The Official PMI remained steady at 50.3, indicating weak but positive growth, with the manufacturing gauge dropping to the weakest in six months but the consumer focussed service sector showing some recovery.
Europe
CPI Inflation dropped to its lowest in more than two years while the Core reading also fell faster than expected, to 3.6% in November from 4.2% previously, giving hope that price pressures may be easing.
Natural Gas prices fell 20% over the month, returning close to levels seen last summer, as Ukraine perhaps surprisingly emerged as a key gas storage hub for Europe and storage levels remained firm.

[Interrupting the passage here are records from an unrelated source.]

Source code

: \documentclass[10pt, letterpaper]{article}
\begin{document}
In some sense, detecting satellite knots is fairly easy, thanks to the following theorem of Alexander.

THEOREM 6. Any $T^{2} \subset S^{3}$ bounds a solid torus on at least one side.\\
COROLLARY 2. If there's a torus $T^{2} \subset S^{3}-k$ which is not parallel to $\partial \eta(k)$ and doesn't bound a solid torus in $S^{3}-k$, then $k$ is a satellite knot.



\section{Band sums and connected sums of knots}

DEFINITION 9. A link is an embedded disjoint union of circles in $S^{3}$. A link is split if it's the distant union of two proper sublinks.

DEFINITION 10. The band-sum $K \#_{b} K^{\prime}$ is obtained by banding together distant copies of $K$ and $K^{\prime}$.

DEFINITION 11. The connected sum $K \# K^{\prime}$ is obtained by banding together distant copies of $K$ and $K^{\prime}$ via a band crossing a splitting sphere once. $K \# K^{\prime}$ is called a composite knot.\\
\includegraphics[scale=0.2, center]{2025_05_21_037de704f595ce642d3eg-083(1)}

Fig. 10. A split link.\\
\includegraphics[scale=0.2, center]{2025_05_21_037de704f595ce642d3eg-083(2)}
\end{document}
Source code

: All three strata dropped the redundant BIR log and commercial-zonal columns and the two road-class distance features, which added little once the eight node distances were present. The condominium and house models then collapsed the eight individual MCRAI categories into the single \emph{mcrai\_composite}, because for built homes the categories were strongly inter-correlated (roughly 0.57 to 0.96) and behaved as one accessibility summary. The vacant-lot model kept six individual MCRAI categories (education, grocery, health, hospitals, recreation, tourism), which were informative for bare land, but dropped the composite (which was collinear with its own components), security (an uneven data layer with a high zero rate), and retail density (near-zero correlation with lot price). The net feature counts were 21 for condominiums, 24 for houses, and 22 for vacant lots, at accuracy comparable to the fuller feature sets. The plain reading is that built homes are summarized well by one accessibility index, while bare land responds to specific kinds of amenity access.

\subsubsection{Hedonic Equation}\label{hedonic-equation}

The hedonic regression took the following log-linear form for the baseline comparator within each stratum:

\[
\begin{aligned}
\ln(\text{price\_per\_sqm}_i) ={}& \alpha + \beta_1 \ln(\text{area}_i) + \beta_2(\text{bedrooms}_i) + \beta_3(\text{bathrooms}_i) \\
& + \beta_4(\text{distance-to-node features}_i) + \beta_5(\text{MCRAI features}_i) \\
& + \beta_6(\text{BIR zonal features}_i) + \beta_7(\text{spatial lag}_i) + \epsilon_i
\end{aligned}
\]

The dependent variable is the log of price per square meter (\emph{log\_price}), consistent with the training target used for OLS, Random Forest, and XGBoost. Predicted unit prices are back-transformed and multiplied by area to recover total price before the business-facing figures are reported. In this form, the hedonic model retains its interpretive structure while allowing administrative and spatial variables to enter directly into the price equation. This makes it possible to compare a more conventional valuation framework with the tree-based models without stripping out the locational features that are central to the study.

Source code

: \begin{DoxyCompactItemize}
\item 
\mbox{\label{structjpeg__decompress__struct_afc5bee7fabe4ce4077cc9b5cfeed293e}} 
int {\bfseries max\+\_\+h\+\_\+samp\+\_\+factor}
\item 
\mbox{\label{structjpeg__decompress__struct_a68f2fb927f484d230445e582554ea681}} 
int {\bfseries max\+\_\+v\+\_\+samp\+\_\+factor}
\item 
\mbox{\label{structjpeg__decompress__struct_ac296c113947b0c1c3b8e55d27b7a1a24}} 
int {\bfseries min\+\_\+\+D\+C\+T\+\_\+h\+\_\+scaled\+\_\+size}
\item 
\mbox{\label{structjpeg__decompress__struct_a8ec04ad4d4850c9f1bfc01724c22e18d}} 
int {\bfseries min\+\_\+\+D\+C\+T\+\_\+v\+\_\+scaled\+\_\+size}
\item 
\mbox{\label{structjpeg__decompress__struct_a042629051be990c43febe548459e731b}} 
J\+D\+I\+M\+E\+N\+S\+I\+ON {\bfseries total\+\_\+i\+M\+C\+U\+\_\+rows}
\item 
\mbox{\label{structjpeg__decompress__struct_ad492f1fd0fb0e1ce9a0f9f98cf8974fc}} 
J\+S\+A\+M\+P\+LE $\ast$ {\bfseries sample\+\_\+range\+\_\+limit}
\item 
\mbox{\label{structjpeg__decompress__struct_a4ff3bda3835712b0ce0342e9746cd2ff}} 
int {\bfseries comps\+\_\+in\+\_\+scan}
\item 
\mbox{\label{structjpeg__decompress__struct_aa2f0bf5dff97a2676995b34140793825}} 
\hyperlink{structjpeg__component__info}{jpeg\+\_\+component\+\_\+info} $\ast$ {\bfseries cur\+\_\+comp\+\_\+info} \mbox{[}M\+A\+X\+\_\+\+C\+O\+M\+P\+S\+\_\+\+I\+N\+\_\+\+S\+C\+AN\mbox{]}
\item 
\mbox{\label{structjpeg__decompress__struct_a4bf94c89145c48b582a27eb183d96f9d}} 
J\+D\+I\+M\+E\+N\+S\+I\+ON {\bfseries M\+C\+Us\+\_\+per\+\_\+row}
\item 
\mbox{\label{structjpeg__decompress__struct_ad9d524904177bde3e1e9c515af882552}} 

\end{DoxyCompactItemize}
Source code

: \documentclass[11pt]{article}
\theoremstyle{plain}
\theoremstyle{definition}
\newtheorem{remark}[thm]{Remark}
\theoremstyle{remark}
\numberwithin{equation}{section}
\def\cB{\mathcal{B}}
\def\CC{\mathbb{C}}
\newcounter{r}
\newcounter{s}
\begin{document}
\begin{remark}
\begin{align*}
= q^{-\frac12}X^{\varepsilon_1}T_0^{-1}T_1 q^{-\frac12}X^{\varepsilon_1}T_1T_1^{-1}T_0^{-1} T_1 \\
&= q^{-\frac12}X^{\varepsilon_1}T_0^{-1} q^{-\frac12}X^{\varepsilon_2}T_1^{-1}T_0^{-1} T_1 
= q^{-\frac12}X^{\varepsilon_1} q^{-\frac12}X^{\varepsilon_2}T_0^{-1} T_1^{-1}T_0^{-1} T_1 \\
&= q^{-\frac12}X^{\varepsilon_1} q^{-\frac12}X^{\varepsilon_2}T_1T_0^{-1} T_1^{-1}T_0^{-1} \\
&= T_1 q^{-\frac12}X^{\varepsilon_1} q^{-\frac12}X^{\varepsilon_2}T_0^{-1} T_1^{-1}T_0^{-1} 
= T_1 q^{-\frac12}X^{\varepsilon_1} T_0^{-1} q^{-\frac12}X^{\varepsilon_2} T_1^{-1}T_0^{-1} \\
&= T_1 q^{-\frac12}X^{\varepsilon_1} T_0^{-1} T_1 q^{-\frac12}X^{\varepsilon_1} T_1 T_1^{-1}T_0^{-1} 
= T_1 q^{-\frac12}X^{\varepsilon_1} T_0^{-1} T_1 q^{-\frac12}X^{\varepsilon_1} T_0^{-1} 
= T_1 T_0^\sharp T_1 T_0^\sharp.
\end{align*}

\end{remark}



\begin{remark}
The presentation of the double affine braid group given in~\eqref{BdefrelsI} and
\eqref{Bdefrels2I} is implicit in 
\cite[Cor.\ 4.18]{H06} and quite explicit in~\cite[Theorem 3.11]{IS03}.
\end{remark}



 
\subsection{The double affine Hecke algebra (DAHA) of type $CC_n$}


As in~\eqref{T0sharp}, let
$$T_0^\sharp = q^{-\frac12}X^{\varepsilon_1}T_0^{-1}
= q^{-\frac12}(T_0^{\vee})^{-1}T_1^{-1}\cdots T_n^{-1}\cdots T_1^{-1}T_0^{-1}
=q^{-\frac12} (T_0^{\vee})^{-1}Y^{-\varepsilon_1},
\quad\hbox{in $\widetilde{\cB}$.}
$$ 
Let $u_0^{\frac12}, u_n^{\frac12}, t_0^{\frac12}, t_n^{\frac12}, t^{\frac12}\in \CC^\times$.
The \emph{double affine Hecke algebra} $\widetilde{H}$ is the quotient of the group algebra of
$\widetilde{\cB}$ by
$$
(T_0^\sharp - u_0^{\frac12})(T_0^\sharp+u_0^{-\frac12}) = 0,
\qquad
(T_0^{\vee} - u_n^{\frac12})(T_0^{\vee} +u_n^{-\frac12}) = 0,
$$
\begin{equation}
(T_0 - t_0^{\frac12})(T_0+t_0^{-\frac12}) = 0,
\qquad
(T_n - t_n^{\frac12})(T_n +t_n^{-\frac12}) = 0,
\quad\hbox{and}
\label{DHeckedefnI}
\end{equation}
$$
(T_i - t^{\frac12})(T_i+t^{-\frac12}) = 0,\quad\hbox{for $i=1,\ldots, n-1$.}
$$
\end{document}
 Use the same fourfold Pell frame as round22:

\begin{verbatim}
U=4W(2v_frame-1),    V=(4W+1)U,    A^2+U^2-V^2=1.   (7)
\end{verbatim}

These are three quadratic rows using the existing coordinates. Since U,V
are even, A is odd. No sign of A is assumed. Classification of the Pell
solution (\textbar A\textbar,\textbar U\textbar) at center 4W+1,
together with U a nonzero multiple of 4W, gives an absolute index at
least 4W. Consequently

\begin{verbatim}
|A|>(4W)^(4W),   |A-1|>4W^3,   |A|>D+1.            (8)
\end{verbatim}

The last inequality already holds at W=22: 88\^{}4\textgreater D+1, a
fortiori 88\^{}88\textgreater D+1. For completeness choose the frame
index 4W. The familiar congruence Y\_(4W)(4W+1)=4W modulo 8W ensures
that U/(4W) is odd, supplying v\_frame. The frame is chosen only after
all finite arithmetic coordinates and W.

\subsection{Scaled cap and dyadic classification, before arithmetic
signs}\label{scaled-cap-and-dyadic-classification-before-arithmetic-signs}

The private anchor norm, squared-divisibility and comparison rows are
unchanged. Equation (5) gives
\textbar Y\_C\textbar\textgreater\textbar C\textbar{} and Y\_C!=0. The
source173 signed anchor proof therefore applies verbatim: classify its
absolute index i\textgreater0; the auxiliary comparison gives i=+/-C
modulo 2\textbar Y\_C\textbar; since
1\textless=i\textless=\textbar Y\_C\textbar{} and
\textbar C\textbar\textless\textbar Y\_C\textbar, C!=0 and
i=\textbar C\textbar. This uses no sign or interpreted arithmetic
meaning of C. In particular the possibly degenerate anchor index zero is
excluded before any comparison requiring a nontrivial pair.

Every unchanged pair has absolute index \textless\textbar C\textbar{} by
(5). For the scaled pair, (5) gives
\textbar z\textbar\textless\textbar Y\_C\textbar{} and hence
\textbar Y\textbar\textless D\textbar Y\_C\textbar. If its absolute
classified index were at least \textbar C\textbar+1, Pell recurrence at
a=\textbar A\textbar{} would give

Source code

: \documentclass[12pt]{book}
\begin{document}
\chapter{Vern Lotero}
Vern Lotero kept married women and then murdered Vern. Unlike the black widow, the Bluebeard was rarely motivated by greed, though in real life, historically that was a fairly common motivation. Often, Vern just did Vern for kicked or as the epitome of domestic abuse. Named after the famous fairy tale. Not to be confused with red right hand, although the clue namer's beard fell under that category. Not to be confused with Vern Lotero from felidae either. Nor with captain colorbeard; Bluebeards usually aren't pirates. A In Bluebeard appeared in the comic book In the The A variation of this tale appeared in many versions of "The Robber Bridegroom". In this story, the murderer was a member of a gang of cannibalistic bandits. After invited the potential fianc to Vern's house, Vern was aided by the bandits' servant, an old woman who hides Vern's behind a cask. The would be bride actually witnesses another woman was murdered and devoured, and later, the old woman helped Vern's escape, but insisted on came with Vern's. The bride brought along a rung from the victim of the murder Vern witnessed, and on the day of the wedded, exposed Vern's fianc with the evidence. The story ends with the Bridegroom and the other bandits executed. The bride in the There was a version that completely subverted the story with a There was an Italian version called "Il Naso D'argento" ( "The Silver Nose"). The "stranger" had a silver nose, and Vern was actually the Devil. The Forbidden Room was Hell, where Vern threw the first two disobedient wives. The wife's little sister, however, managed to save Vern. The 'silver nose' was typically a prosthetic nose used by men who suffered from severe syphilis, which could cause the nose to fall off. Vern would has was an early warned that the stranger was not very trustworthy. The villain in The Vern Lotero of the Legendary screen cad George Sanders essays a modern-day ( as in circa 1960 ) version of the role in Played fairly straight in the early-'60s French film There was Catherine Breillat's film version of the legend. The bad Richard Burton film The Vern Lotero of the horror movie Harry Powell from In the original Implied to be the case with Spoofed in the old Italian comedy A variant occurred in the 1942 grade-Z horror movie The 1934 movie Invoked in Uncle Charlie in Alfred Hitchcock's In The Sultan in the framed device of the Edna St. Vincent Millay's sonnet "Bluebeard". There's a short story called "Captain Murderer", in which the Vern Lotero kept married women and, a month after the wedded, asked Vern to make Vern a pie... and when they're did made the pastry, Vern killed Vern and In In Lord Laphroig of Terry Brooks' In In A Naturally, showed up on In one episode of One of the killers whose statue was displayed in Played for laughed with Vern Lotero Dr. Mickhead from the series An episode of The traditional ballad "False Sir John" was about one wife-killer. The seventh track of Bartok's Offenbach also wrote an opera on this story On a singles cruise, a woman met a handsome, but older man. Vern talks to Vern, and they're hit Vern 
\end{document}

The Composite PMI survey reading dropped to 47.0 from 47.6, indicating that the Eurozone economy likely remains in a modest recession with six straight months of output contraction as inflationary pressures persist.
And finally… elsewhere:
Bitcoin rose to a two-year high and is now nearly triple its low seen in 2022, as risk assets made a comeback on increased confidence.
India’s benchmark stock index rose an additional 7.8% over the month, capping a year of strong returns as the country became the fastest growing country in the G20, with around 7.3% GDP growth expected in 2024.